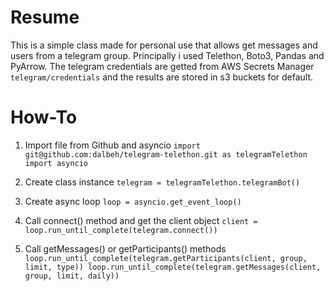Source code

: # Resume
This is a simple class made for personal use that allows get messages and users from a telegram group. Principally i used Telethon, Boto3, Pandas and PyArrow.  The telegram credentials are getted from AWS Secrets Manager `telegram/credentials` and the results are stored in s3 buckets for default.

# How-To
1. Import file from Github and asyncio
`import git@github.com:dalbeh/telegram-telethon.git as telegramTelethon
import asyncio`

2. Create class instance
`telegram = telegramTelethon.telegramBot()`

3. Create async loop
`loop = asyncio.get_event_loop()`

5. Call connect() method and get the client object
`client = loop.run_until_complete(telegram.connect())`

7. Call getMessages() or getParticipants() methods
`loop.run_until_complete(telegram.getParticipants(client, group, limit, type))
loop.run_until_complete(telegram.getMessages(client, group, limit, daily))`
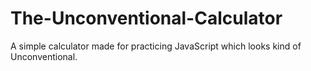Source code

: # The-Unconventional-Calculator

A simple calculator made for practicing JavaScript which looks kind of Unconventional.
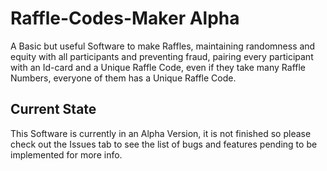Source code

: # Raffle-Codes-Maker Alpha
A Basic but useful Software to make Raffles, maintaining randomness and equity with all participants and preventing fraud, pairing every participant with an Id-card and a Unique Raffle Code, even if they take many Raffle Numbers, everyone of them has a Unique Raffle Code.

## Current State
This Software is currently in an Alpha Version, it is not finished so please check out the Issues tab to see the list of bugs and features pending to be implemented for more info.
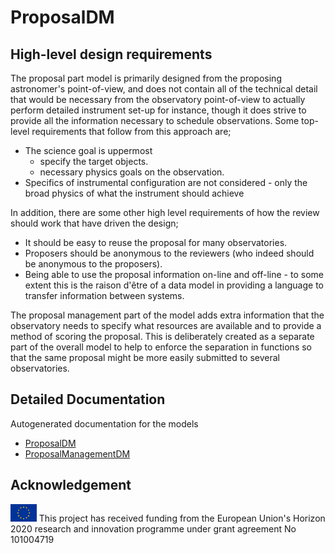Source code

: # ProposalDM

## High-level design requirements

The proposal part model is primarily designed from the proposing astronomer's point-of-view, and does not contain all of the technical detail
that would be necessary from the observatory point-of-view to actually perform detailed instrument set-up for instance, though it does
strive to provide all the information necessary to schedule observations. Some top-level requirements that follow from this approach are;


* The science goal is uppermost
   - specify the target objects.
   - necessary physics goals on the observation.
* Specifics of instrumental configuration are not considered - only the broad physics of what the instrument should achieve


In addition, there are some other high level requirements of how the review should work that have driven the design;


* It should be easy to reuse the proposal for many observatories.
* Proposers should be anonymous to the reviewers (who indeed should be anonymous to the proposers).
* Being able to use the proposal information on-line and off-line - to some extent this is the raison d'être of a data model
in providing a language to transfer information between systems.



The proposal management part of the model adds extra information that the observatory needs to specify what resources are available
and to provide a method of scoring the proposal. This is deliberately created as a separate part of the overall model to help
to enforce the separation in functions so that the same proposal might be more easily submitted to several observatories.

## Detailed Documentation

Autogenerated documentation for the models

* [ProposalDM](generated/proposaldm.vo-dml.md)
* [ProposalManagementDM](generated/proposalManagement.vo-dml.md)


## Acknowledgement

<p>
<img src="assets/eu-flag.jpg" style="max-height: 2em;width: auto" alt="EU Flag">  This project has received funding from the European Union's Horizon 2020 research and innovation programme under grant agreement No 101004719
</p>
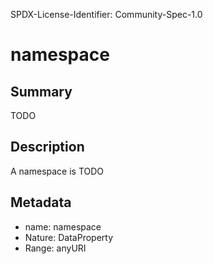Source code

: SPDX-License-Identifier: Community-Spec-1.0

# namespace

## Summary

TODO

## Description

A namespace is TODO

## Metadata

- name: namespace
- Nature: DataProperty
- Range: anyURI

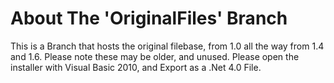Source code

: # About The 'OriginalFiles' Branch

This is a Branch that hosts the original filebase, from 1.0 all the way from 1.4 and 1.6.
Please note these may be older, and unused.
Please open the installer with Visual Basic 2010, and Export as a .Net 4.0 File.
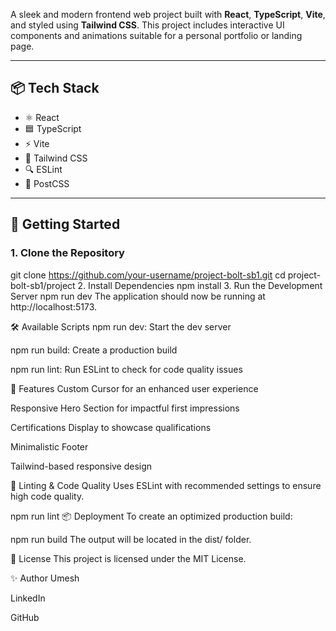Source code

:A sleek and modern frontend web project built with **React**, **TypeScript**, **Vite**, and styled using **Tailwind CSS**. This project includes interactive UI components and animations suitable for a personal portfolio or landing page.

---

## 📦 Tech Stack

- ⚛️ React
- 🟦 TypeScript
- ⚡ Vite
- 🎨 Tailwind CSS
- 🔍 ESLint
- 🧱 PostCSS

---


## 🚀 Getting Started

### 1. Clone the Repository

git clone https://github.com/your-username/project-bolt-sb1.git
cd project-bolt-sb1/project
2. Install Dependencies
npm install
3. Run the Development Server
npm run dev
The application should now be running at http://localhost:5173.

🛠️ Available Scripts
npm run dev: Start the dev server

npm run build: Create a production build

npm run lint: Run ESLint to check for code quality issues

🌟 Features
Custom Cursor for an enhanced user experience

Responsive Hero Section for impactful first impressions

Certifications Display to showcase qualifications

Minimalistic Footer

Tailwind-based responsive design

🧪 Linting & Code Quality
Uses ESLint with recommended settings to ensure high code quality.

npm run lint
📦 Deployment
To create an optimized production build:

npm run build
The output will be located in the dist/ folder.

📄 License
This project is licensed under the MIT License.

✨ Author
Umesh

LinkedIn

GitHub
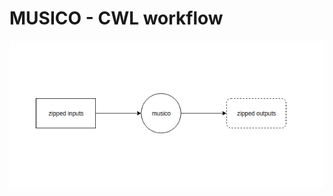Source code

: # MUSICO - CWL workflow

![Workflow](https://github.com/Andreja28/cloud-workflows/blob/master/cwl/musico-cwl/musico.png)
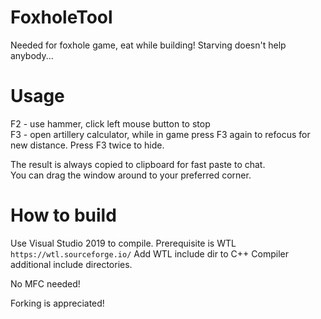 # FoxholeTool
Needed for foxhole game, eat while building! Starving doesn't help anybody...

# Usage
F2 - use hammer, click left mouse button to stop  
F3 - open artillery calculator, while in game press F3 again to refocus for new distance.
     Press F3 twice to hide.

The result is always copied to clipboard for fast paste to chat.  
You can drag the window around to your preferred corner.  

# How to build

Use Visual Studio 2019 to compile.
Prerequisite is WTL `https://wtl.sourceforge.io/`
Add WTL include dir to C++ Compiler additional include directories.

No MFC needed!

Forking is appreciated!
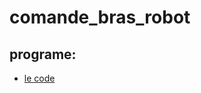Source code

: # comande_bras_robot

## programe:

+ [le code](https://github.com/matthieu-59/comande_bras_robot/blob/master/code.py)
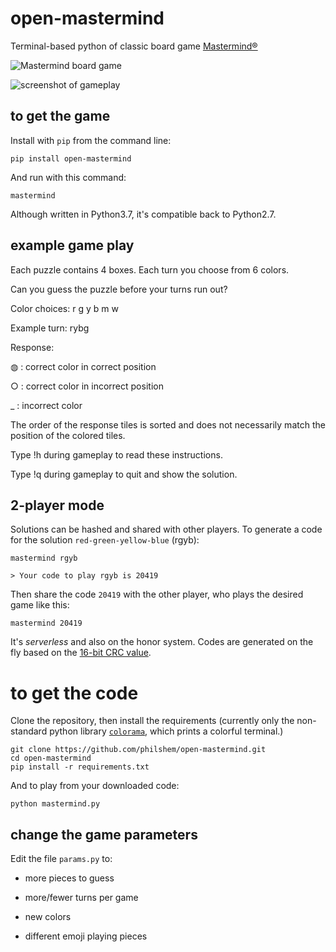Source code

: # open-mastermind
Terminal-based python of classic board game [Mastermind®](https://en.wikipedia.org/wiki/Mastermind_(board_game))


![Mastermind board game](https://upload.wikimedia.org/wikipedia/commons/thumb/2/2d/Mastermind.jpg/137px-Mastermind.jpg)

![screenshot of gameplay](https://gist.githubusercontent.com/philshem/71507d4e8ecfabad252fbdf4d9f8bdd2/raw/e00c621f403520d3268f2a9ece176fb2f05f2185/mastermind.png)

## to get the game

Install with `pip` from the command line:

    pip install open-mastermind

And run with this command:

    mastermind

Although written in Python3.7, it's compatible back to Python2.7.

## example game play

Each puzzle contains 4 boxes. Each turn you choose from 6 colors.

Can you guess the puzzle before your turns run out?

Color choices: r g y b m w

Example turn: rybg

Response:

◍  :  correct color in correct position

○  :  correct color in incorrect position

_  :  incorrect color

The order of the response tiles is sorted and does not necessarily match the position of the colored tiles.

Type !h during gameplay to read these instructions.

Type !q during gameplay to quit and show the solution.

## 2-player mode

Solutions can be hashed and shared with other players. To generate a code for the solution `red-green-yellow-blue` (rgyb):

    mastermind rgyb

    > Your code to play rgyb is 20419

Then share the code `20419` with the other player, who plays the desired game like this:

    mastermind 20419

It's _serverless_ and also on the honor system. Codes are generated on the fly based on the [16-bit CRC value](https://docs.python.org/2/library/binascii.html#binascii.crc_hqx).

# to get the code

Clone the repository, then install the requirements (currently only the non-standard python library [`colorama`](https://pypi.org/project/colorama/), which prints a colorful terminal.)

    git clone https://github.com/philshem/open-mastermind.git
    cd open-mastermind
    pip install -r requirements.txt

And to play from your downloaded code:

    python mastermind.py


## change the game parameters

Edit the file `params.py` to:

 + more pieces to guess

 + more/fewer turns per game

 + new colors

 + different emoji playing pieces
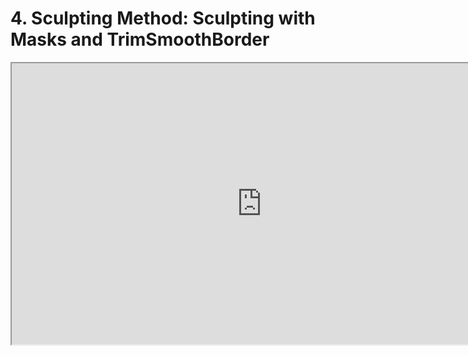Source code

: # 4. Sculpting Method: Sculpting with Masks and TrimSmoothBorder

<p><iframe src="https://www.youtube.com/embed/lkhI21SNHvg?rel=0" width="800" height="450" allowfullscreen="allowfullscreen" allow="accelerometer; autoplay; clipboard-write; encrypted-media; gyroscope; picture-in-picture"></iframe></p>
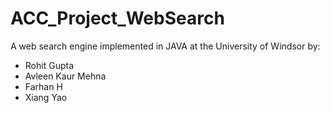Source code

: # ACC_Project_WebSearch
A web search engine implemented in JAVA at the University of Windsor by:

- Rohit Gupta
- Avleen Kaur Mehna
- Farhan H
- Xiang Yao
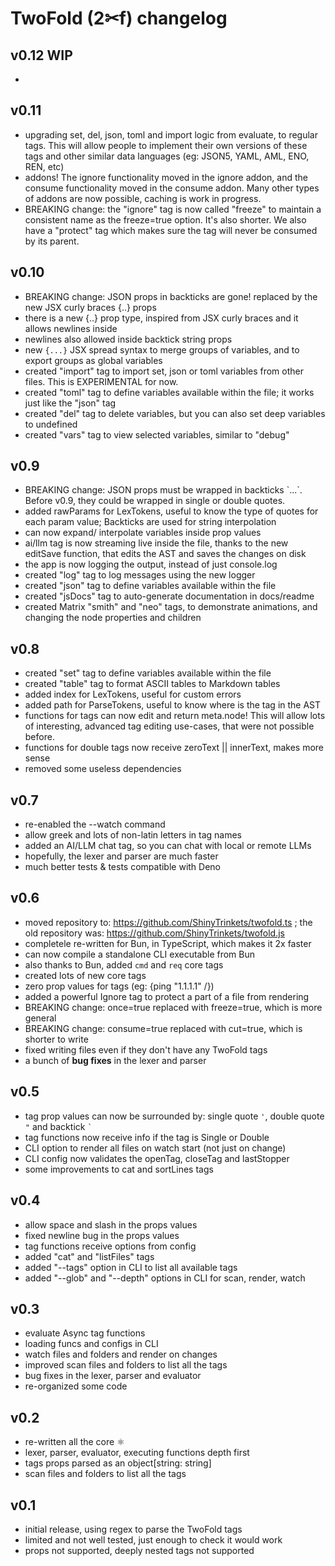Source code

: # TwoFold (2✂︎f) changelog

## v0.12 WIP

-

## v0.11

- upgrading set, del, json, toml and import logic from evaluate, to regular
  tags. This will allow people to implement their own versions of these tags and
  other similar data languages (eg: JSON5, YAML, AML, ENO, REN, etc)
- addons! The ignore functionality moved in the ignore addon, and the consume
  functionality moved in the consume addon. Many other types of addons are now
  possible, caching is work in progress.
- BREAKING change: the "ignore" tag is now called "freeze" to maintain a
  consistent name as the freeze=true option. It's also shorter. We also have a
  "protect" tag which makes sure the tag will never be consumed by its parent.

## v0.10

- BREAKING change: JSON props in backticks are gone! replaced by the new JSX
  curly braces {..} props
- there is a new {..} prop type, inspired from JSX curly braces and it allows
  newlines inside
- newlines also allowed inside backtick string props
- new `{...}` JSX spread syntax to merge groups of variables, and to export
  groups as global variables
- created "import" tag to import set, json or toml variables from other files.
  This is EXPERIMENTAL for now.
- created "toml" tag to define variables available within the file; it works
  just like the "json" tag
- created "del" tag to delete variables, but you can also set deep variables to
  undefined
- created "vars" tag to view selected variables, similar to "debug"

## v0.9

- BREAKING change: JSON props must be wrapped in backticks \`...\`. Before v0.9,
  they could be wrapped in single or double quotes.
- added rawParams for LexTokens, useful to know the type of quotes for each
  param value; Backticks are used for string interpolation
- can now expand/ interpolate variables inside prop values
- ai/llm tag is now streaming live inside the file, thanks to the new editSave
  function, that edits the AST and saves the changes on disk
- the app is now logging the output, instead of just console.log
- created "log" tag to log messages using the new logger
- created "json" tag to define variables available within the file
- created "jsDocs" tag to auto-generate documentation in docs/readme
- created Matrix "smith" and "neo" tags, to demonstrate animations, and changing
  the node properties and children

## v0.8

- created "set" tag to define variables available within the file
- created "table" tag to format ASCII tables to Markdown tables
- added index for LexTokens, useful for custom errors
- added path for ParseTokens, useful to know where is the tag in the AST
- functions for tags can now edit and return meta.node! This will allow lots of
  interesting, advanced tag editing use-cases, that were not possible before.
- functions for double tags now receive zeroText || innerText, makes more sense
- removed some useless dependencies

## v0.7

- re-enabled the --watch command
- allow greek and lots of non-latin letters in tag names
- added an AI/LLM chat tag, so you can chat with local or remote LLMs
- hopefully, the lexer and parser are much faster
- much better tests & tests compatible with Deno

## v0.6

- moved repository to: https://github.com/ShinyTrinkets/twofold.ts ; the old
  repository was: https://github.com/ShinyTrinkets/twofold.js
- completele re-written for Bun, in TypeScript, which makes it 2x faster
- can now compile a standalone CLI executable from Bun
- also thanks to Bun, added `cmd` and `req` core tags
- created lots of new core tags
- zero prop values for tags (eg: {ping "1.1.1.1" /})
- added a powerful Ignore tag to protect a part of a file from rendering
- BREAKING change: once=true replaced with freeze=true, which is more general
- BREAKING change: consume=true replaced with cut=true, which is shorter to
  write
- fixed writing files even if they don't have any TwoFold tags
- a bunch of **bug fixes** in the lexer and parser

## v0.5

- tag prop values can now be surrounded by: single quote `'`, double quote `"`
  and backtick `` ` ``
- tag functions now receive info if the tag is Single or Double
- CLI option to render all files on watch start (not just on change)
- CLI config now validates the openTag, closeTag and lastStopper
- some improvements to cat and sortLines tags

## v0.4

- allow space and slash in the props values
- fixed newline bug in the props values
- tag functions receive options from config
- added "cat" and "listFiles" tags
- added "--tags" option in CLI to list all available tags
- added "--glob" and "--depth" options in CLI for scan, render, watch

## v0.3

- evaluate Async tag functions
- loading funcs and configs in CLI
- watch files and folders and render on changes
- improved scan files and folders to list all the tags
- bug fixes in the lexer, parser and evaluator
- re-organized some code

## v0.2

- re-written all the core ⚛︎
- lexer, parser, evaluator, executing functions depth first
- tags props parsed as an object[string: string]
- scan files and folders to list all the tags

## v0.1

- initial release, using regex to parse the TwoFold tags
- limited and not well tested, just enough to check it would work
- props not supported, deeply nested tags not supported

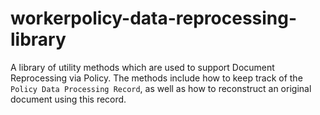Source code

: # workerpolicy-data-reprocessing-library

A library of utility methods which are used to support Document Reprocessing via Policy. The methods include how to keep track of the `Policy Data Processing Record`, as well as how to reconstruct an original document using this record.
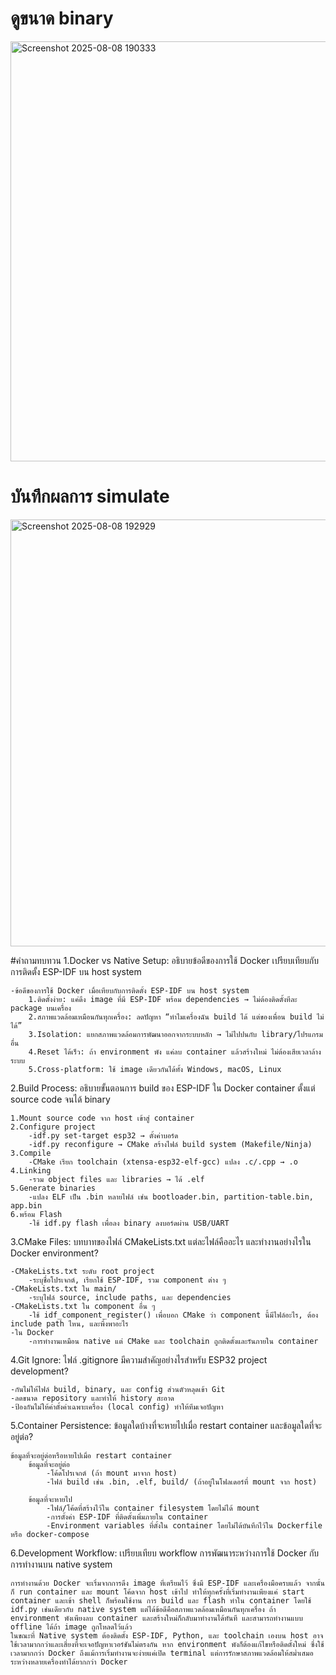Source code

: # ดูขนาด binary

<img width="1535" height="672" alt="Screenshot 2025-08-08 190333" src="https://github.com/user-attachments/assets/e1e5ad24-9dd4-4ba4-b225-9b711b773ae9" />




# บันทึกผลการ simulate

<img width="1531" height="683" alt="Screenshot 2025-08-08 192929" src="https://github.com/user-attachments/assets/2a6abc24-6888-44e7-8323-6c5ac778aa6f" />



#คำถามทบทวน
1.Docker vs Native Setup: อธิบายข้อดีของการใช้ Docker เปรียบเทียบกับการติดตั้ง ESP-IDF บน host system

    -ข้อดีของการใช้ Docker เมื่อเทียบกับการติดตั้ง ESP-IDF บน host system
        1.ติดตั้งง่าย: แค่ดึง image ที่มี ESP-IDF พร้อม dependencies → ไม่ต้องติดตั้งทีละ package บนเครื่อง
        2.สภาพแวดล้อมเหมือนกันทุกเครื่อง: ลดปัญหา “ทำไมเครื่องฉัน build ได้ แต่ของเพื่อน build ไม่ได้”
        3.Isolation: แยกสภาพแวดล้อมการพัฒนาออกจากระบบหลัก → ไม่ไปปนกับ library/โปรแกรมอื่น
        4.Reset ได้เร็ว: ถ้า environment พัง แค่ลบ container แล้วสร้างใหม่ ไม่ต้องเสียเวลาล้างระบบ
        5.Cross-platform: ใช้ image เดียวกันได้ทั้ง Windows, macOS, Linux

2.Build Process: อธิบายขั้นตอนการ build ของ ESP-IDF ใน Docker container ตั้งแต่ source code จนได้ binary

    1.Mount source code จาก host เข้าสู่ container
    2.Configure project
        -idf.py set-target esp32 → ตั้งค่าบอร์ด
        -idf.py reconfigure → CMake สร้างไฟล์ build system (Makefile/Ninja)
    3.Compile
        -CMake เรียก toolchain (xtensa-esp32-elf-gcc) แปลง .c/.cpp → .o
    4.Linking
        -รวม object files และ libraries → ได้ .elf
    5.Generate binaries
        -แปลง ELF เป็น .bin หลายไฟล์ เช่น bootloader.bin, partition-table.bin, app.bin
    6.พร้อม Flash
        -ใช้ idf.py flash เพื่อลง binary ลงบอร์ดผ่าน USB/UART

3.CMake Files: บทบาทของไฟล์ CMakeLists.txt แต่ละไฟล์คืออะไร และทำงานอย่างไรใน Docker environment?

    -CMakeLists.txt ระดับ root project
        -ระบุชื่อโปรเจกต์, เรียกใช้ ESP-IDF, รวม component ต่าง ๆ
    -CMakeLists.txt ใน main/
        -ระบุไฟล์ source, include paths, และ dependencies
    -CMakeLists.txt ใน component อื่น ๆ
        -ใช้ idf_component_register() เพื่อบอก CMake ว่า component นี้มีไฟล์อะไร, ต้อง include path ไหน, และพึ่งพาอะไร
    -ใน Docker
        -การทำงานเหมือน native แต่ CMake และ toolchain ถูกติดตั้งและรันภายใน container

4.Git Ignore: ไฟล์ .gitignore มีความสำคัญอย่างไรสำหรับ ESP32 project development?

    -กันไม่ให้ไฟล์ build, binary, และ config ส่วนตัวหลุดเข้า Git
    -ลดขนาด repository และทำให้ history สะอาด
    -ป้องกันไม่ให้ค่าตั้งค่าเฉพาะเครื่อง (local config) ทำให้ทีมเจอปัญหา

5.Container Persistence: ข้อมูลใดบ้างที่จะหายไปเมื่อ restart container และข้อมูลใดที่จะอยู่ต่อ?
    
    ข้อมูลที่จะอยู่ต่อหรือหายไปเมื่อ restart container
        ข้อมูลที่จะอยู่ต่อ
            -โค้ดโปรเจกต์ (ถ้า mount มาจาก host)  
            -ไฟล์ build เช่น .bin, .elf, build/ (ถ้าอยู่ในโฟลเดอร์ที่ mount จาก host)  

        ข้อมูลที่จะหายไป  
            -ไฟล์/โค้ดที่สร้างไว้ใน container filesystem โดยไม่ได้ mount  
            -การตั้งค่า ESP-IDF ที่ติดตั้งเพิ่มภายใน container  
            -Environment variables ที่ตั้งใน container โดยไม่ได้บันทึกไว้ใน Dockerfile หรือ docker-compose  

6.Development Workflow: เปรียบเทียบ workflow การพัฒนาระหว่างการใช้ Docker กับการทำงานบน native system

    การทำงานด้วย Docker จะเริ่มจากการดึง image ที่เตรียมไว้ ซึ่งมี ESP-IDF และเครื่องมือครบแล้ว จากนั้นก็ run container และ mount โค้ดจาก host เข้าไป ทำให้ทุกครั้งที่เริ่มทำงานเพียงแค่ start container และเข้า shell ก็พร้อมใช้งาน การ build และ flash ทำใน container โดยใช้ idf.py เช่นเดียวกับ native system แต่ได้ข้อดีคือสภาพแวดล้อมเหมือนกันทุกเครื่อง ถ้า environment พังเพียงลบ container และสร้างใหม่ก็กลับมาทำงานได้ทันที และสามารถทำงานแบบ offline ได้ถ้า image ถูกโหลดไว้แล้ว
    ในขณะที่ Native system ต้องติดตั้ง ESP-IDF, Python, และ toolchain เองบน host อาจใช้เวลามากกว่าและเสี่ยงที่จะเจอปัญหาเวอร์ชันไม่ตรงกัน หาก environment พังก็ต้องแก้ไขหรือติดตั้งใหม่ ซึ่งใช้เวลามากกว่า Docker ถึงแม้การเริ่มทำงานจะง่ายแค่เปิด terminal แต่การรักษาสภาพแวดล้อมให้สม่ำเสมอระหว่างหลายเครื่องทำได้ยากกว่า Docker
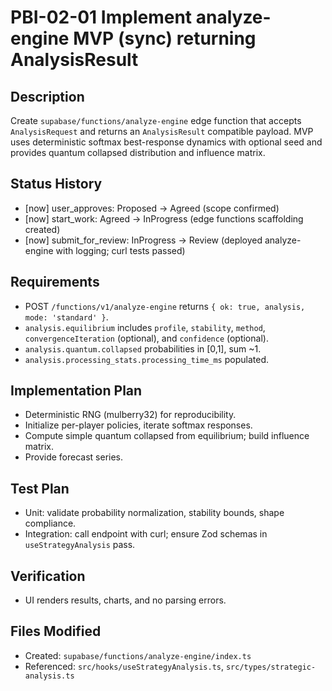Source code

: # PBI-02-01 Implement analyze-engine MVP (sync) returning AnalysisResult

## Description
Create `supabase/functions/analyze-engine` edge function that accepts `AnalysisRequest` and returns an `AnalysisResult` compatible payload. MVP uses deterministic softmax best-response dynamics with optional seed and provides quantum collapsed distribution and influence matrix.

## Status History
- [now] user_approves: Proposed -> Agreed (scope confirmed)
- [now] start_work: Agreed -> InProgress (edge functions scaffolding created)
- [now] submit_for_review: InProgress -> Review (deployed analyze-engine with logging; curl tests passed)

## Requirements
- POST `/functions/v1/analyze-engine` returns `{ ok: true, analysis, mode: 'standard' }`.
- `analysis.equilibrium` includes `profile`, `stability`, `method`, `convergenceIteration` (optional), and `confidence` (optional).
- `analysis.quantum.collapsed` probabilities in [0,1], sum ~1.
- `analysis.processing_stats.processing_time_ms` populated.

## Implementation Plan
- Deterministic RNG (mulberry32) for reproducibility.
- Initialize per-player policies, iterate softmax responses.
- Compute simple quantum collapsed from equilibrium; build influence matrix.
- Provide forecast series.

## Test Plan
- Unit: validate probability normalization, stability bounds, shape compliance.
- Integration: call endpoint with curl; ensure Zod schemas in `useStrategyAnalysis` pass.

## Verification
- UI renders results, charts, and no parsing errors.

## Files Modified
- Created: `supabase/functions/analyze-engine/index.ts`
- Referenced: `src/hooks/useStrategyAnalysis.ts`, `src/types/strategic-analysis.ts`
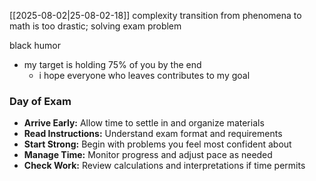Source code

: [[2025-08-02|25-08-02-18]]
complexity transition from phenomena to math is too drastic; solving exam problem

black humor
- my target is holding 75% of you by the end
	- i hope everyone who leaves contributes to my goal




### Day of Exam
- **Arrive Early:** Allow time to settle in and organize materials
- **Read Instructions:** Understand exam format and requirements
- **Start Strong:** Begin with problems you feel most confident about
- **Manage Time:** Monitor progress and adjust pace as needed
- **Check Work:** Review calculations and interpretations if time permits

WORK REQUEST:
Give back exactly the lines above starting at the line where "1. Import file from Github and asyncio" appears and ending at the line where "7. Call getMessages()" appears, both included, with no other lines.

REPLY:
1. Import file from Github and asyncio
`import git@github.com:dalbeh/telegram-telethon.git as telegramTelethon
import asyncio`

2. Create class instance
`telegram = telegramTelethon.telegramBot()`

3. Create async loop
`loop = asyncio.get_event_loop()`

5. Call connect() method and get the client object
`client = loop.run_until_complete(telegram.connect())`

7. Call getMessages() or getParticipants() methods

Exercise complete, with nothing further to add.